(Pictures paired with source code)
━━━━━━━━
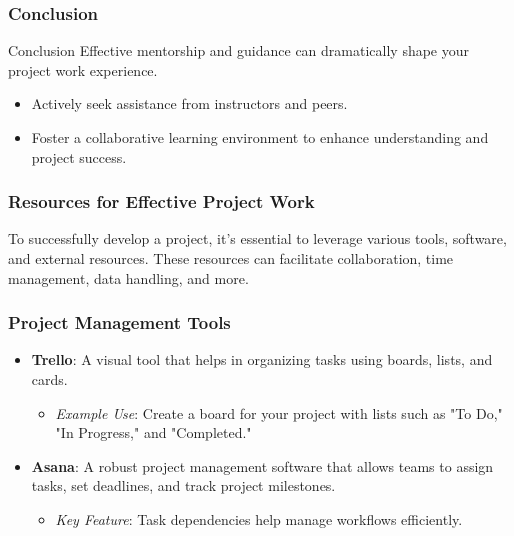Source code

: \documentclass[aspectratio=169]{beamer}
\begin{document}
\begin{frame}[fragile]
    \frametitle{Conclusion}
    \begin{block}{Conclusion}
        Effective mentorship and guidance can dramatically shape your project work experience. 
        \begin{itemize}
            \item Actively seek assistance from instructors and peers.
            \item Foster a collaborative learning environment to enhance understanding and project success.
        \end{itemize}
    \end{block}
\end{frame}

\begin{frame}
    \frametitle{Resources for Effective Project Work}
    To successfully develop a project, it’s essential to leverage various tools, software, and external resources. These resources can facilitate collaboration, time management, data handling, and more.
\end{frame}

\begin{frame}[fragile]
    \frametitle{Project Management Tools}
    \begin{itemize}
        \item \textbf{Trello}: A visual tool that helps in organizing tasks using boards, lists, and cards.
        \begin{itemize}
            \item \textit{Example Use}: Create a board for your project with lists such as "To Do," "In Progress," and "Completed."
        \end{itemize}
        
        \item \textbf{Asana}: A robust project management software that allows teams to assign tasks, set deadlines, and track project milestones.
        \begin{itemize}
            \item \textit{Key Feature}: Task dependencies help manage workflows efficiently.
        \end{itemize}
    \end{itemize}
\end{frame}
\end{document}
━━━━━━━━
■ **Aim of the task**
Print all of the data exactly, and do not carry over any pictures.

■ **Result for this task**
Source code

: \documentclass[aspectratio=169]{beamer}
\begin{document}
\begin{frame}[fragile]
    \frametitle{Conclusion}
    \begin{block}{Conclusion}
        Effective mentorship and guidance can dramatically shape your project work experience. 
        \begin{itemize}
            \item Actively seek assistance from instructors and peers.
            \item Foster a collaborative learning environment to enhance understanding and project success.
        \end{itemize}
    \end{block}
\end{frame}

\begin{frame}
    \frametitle{Resources for Effective Project Work}
    To successfully develop a project, it’s essential to leverage various tools, software, and external resources. These resources can facilitate collaboration, time management, data handling, and more.
\end{frame}

\begin{frame}[fragile]
    \frametitle{Project Management Tools}
    \begin{itemize}
        \item \textbf{Trello}: A visual tool that helps in organizing tasks using boards, lists, and cards.
        \begin{itemize}
            \item \textit{Example Use}: Create a board for your project with lists such as "To Do," "In Progress," and "Completed."
        \end{itemize}
        
        \item \textbf{Asana}: A robust project management software that allows teams to assign tasks, set deadlines, and track project milestones.
        \begin{itemize}
            \item \textit{Key Feature}: Task dependencies help manage workflows efficiently.
        \end{itemize}
    \end{itemize}
\end{frame}
\end{document}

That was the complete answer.